When we see it in that light, we begin to understand that we cannot just go through these liturgical celebrations in a rote fashion. We cannot just simply look at something like the Ascension of Our Lord and say, “Well, that’s nice. If it really happened it was a couple thousand years ago, what does it have to do with me?” It has everything to do with us…everything. We cannot keep these things at an arm’s distance; we must take them into the heart and we must live the mysteries that we celebrate. This is who we are as Christian people. Remember on Easter Sunday, the reading that we heard from Saint Paul tells us that we are already seated at God’s right hand. That is because Our Lord has taken our humanity; and because we are members of the Mystical Body of Christ, we are united with Him and therefore with Him we are already seated at the right hand of the Father. That is how important this feast is to us. Every single moment of our lives that we spend in the state of grace, this feast is central to who we are. We are not earthbound; we are already seated at God’s right hand in Jesus Christ. Therefore, Saint Paul tells us, we are to set our sights on the things above, not on the things of earth, because this is not where we belong. We are made for Heaven.

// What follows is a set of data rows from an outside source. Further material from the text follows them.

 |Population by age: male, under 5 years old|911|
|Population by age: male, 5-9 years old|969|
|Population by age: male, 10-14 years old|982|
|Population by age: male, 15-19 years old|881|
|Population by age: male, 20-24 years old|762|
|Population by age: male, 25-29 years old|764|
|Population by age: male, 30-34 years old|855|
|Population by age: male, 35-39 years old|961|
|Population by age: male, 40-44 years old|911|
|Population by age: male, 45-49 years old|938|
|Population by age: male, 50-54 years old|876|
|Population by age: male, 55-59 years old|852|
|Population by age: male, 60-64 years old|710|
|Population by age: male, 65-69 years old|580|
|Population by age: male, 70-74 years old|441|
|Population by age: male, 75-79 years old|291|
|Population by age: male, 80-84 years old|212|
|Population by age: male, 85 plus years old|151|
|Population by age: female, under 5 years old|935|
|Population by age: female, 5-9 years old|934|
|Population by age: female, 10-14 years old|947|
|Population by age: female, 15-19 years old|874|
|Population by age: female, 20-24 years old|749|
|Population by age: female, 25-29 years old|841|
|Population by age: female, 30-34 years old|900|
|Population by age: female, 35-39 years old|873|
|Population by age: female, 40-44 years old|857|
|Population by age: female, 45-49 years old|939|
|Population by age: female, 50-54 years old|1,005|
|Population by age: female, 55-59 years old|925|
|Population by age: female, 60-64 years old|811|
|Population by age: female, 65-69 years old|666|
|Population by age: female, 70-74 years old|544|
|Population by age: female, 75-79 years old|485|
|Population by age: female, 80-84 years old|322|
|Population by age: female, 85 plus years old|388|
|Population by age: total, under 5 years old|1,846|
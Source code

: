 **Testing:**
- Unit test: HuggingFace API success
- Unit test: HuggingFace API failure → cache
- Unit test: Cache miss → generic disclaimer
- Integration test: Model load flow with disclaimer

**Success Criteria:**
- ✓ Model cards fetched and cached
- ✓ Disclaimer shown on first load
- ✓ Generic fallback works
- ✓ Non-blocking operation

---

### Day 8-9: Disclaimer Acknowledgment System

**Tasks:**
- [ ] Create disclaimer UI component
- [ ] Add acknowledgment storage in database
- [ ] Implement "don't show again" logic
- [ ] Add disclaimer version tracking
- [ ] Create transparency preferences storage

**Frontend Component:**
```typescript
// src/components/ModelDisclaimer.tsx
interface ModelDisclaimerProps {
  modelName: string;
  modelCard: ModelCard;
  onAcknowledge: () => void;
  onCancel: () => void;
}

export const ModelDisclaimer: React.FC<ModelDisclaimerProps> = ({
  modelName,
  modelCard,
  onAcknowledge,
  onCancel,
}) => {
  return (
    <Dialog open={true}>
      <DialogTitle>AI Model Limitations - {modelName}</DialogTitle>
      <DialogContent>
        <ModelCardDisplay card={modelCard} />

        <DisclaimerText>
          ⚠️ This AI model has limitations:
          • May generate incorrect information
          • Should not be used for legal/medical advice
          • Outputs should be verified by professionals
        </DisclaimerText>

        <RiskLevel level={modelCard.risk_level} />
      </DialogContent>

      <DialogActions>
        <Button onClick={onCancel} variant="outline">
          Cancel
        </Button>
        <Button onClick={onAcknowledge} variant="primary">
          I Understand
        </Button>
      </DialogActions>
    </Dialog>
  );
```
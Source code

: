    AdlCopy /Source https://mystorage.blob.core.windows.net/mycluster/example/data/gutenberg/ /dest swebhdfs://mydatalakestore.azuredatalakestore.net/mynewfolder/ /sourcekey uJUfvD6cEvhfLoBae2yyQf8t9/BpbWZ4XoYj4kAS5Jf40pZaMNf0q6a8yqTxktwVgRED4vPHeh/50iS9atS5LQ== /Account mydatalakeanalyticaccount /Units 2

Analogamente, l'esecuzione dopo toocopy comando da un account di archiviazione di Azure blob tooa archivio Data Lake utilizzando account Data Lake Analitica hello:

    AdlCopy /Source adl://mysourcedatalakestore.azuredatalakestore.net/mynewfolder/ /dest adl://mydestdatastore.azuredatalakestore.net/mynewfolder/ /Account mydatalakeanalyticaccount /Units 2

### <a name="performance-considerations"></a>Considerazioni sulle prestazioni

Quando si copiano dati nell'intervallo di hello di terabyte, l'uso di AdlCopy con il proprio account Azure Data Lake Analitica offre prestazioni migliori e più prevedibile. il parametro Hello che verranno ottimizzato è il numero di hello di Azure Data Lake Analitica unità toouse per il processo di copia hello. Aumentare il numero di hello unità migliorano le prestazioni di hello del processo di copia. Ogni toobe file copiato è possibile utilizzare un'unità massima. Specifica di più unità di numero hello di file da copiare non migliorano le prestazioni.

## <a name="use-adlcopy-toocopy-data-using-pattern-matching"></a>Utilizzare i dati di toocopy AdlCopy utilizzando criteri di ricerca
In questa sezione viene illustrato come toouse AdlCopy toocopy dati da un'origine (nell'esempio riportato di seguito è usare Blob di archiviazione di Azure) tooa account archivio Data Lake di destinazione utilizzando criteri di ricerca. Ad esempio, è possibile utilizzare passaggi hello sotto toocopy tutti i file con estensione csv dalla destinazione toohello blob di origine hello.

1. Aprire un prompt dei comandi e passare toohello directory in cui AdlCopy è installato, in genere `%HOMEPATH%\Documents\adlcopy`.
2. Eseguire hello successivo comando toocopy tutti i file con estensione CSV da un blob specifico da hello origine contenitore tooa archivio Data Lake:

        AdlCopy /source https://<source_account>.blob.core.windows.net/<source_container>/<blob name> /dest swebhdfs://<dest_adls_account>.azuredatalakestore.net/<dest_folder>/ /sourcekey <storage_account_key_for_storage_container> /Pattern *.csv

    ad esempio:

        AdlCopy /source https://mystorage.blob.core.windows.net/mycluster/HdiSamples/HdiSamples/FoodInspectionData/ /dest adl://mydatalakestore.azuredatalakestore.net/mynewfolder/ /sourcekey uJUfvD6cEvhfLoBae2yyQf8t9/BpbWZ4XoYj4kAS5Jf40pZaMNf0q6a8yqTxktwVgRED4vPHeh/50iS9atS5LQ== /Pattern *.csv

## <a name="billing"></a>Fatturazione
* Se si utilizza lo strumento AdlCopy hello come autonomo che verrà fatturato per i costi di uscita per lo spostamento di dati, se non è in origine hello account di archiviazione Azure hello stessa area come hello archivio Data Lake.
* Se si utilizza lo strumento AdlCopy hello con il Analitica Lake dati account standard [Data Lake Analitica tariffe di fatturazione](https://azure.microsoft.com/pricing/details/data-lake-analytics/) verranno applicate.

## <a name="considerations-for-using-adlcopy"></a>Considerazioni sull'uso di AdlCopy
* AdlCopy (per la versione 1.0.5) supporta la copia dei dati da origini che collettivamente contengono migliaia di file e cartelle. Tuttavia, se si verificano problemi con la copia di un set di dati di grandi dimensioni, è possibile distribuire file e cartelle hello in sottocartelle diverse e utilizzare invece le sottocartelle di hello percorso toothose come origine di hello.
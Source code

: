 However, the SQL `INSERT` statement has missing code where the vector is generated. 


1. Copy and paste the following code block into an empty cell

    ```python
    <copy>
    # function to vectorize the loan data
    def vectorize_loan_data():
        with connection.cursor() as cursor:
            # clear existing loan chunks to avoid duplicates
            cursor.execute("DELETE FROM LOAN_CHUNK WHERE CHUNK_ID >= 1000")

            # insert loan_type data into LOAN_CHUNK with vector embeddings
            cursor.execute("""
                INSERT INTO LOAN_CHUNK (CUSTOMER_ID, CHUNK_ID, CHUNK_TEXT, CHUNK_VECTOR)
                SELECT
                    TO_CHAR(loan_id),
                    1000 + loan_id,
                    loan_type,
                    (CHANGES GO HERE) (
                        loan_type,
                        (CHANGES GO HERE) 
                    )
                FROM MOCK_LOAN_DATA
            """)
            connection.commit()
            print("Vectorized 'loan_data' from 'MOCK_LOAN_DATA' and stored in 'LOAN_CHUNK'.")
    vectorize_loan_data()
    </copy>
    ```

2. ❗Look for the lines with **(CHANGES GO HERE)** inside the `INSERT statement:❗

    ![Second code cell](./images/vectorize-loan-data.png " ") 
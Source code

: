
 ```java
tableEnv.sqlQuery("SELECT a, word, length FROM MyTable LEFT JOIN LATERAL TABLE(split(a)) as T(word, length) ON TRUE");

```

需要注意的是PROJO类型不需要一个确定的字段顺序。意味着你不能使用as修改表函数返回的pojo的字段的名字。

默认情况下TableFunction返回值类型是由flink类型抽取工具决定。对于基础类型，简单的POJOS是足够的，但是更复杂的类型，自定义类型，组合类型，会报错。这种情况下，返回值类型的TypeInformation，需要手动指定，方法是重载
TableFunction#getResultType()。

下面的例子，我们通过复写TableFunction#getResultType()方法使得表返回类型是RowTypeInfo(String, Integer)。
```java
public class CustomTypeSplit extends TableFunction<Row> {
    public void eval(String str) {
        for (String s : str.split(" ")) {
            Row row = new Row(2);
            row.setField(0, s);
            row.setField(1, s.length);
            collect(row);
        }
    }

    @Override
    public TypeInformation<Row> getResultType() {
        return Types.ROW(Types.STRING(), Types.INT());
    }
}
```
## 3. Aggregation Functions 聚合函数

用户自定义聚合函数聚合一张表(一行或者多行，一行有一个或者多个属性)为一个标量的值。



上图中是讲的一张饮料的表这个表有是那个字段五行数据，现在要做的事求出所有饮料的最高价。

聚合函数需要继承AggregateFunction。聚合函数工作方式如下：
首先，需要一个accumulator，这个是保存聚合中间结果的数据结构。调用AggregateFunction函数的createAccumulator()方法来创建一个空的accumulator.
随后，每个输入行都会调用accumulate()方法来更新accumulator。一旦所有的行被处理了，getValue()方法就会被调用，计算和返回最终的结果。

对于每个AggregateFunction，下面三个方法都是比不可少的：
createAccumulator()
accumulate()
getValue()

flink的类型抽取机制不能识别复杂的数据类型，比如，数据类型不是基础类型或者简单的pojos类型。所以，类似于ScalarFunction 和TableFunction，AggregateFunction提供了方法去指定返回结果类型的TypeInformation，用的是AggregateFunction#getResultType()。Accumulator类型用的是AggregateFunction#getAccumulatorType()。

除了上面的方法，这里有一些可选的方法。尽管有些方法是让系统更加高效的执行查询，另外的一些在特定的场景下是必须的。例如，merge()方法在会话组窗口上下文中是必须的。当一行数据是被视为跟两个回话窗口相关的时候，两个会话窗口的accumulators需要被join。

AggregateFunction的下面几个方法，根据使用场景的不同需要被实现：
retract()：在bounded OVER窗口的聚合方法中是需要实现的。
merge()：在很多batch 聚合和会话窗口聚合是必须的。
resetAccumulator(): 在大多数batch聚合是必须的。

We live this life as sojourners, as foreigners passing through a land, but Saint Paul reminds us in his Letter to the Philippians that our citizenship is in Heaven. We need to live as citizens of Heaven, and we can live it already because it has begun. Our humanity has been translated into Heaven and each one of us as members of Jesus Christ is already there spiritually; all that we await is to go there physically. But before we can do that, we have to demonstrate ourselves as faithful and as worthy. That means to accept in our hearts what it is that we profess and to live it in our day-to-day lives. So in just a moment when we pray the Creed, even though the translation says “We believe”– and we do – the word that is there in Latin is in the singular: I believe. Really pay attention to these things and not only ask yourself, “Do I believe them?” but then ask yourself, “If I believe this, what do I have to do to live it?”
* This text was transcribed from the audio recording of a homily by Father Robert Altier with minimal editing.